Try targeted digital marketing
Brett Konen, marketing manager for Seattle-based digital marketing agency PrograMetrix, said now is the time for manufacturers of cannabis products to understand that it’s not the marijuana retailers’ job to market their products – particularly since consumers have become accustomed to ordering online.
Using digital ads with an image, headline, text and a click-through can provide an effective way to reach a target audience.
Brands can choose the target audience they want to see their ads by using a platform such as New York-based Safe-Reach, which specializes in hyper-local and segmented marketing campaigns.
“You might know your target customer is a woman in her 50s who makes a certain amount of money,” Konen said. “Those are all things you can select.”
Konen said total spending on digital advertising surpassed traditional advertising in 2019.
“Digital marketing is what brands need to be doing to get themselves out there,” she added.
“The digital advertising inventory has opened up to cannabis brands in the last year.
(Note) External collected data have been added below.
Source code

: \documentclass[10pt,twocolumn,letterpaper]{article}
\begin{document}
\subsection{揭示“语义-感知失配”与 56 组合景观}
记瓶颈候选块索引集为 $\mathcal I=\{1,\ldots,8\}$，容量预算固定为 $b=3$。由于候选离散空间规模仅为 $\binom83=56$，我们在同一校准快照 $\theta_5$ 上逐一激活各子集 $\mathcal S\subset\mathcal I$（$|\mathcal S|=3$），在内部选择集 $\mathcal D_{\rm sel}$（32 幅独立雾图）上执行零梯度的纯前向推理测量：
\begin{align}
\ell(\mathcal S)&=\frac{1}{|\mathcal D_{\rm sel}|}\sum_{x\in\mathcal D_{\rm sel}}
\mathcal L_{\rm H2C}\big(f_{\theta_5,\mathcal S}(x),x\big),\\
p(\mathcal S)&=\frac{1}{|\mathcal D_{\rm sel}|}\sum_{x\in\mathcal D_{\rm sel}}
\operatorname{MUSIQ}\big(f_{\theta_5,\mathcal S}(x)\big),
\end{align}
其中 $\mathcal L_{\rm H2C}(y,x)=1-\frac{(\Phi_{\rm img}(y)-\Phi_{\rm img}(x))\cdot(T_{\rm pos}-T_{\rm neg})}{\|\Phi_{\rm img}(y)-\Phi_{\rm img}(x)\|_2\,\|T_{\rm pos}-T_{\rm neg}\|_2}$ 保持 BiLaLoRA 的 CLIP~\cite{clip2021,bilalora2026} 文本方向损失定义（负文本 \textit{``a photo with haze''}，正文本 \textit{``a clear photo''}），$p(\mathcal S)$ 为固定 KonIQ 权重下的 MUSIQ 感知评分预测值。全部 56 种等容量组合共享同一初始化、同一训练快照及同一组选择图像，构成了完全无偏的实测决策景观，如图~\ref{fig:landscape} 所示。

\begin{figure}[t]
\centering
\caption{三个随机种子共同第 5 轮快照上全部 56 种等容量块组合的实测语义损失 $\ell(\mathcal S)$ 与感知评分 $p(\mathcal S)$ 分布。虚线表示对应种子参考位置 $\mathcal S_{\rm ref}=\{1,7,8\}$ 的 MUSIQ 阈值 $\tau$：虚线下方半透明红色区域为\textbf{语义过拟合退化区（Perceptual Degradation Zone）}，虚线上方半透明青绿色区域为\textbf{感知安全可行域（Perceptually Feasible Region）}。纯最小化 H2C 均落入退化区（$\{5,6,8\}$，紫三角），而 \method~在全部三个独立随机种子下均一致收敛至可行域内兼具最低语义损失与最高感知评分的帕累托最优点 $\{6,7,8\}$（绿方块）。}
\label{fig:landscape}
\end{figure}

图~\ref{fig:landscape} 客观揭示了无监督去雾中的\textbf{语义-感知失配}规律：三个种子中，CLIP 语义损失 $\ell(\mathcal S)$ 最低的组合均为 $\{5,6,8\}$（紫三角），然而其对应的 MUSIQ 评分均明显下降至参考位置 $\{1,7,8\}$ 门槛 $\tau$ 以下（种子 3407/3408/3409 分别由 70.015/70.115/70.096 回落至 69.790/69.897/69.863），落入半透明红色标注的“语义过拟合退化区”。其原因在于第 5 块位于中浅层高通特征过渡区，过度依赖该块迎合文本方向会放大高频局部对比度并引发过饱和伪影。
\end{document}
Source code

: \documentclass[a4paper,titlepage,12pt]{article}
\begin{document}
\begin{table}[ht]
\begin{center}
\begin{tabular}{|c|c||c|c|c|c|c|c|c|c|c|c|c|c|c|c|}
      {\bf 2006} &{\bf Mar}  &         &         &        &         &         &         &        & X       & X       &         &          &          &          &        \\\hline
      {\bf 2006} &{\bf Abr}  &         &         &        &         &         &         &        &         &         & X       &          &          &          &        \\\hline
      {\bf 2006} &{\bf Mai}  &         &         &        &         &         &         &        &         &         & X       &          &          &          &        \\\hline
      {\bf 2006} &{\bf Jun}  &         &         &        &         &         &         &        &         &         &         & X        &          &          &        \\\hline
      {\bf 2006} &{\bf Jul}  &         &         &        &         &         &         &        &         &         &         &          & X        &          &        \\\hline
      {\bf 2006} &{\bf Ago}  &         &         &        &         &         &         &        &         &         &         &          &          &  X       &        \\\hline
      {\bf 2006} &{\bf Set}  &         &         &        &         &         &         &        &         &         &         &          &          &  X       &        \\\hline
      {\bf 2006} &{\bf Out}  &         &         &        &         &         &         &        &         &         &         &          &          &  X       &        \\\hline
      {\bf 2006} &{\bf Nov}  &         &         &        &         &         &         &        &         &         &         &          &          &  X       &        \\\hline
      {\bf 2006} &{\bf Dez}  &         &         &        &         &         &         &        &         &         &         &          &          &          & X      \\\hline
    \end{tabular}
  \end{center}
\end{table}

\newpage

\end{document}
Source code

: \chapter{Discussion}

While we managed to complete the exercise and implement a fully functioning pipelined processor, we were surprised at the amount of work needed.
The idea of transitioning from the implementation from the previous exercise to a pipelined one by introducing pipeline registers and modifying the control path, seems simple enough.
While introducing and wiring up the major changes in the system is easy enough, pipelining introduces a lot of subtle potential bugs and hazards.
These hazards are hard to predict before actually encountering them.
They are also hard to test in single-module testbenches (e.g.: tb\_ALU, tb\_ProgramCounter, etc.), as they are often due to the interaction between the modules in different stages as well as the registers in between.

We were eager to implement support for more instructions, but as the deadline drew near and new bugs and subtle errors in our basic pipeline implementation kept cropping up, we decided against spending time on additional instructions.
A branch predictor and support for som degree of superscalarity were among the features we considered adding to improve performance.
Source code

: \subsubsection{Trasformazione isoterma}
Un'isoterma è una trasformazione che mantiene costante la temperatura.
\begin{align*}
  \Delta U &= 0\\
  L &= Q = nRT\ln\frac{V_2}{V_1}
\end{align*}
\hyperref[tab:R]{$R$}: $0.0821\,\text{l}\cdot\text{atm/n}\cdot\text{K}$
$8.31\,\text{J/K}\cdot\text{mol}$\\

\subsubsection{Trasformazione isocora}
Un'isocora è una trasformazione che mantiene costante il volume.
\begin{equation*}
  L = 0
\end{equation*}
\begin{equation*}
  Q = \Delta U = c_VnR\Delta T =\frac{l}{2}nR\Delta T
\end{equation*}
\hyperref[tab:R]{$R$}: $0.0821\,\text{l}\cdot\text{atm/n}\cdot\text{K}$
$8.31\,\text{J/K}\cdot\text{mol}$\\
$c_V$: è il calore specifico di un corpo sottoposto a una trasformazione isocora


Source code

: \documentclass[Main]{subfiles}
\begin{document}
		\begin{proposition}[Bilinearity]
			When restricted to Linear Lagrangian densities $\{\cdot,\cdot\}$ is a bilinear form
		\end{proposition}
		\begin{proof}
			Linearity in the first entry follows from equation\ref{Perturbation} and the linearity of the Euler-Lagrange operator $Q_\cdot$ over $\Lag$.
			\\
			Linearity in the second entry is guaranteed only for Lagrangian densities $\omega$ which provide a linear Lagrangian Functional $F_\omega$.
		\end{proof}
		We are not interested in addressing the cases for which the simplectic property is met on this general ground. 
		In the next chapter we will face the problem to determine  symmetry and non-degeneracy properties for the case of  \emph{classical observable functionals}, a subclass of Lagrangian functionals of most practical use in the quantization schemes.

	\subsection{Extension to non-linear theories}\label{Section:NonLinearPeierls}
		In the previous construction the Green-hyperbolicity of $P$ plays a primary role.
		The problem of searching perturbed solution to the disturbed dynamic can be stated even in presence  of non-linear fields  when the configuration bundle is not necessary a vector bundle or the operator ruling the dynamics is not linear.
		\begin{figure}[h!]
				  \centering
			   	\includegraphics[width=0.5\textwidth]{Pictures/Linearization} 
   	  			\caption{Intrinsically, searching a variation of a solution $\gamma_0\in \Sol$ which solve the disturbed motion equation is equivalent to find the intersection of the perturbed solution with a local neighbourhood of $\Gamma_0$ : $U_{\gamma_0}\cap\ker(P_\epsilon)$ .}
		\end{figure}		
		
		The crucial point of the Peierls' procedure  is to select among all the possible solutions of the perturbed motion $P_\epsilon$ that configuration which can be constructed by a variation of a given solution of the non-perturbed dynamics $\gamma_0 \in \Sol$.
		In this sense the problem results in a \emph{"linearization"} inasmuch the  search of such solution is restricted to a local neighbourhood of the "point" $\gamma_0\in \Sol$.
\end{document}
That’s where brands need to be running ads now to reach consumers who are spending 12 hours a day online.”
Use e-commerce platforms
Socrates Rosenfeld, co-founder and CEO of Santa Cruz, California-based Jane Technologies – an e-commerce platform for cannabis retailers – said his company helps brands better understand who their customers are.
Jane Technologies’ website enables users to type in whatever symptom they’re experiencing, whether it’s insomnia or anxiety, and get recommendations for products that will help and find a retailer that stocks them nearby.
“We’re bringing that consultative discovery into the online world,” Rosenfeld said. “We’re allowing brands to use our software to reach a customer directly.”
Colorado-based edibles maker Wana Brands, which works with Jane Technologies, also has teamed up with Manhattan Beach, California-based online education platform Three Wells to educate consumers who want to learn more about products that will suit their needs.
“We’re using the new marketing technologies that are out there,” Wana Brands CEO Nancy Whiteman said. “We’re developing various content and sponsorships – things that will associate the Wana brand with fun activities people can do at home.”
Wana also launched an initiative with some of its dispensary partners to give away 8,000 units of its hemp-derived CBD gummies to consumers when they pick up their cannabis products.
“It’s really just our gift to their customers,” Whiteman said. “We just want to give you this as something to help support you during this difficult time.”
Find a branding agency
Seattle-based branding agency Wick & Mortar and New York-headquartered communications agency Chapter 2 have formed a joint venture – High Grade Hope – to provide design, marketing and content creation as well as public relations, brand strategy and networking.
High Grade Hope will offer pro bono services and professional assistance to three cannabis companies. The services will include branding and marketing services to relaunch their brands in time for economic recovery.
Wick & Mortar CEO Jared Mirsky said brands should view stay-at-home orders as an opportunity to take stock of the company and develop a strategy for promoting the brand.
Finding a creative agency that is willing to work with your marijuana company in exchange for equity is time well spent while working from home.
“This is definitely a moment when we’re slowing down to tackle a big branding project,” Mirsky said. “The best work-from-home project you can do is to make a better version of your brand.”